Moscow's Energy Strategy Toward Northeast Asia: Can Russia Realize Its Potential?

"Can Russia use energy as a leverage to strengthen its power in Northeast Asia?" asked Shoichi Itoh, Associate Senior Researcher, Economic Research Institute for Northeast Asia (ERINA), Niigata City, and Visiting Fellow, Russia and Eurasia Program, Center for Strategic and International Studies. At a Kennan Institute lecture on 1 February 2009, Itoh discussed opportunities and obstacles for Moscow's eastward energy expansion.

Itoh detailed several reasons for Russia's eagerness to advance east: a decline in western Siberia's energy potential, the geopolitical weakness of eastern Russia's regional economic backwardness, the new energy market opportunities opening up in the Asia-Pacific, and the use of the "Asia card" against the EU and the West.

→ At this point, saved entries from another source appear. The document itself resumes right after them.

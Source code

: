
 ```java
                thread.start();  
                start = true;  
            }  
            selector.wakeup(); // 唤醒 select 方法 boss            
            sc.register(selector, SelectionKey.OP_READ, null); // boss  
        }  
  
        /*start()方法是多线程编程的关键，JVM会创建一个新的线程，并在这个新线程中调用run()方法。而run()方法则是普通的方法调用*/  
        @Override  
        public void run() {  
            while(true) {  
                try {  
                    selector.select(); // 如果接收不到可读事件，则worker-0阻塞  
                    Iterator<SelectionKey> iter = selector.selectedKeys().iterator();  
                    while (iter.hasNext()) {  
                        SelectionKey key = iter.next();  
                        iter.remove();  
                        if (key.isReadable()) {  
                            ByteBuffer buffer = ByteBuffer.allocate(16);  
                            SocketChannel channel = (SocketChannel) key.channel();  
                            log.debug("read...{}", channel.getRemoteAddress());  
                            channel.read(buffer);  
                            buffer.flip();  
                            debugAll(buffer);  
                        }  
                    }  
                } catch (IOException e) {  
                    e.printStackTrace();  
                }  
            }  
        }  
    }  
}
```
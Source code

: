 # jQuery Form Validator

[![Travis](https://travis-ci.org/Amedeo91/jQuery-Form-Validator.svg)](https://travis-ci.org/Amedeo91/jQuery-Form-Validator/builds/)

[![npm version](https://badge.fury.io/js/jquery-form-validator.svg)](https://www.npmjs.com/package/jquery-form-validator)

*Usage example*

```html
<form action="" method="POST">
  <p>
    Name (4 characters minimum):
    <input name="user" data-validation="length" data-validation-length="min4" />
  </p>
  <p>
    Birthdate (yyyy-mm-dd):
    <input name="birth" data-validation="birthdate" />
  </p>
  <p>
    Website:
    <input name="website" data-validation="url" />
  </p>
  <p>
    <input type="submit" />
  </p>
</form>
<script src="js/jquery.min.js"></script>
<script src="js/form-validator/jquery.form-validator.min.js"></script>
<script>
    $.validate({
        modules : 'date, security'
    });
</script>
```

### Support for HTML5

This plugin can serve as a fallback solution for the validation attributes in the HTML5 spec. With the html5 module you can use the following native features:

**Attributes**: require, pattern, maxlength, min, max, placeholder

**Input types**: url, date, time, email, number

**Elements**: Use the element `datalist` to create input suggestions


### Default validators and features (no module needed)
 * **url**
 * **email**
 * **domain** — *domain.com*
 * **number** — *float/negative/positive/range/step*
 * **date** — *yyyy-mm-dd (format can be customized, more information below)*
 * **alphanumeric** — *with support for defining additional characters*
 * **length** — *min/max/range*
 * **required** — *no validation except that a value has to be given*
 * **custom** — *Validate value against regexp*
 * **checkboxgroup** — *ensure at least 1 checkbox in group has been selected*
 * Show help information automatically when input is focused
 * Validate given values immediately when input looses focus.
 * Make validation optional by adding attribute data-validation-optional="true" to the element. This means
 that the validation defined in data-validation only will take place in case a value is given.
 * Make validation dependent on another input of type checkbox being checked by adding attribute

Looking eastward prompted the development of the Sino-Russian Eastern Siberian – Pacific Ocean (ESPO) crude pipeline project. In 2004, ESPO became an official national undertaking in Russia, but Moscow wavered on a pipeline to China until the financial crisis hit in 2008. Russia and China signed an intergovernmental agreement providing for a spur pipeline to be completed by the end of 2010, 15 millions tons of crude deliveries per annum to China for twenty years, and $15 billion in loans from China to Russian oil and pipeline companies.

Russia's energy cooperation with China and Japan involves only non-lucrative upstream projects in eastern Siberia, i.e. exploration and development so far. Eastern Siberian oil fields are vastly untapped because small and medium-sized deposits are geographically dispersed. Itoh stated that tapping these resources would require an immense investment of capital – approximately one-third of Moscow's federal budget – and presented big investment risks because of climate conditions, technological difficulties, and a lack of socioeconomic infrastructure and transparent legal frameworks.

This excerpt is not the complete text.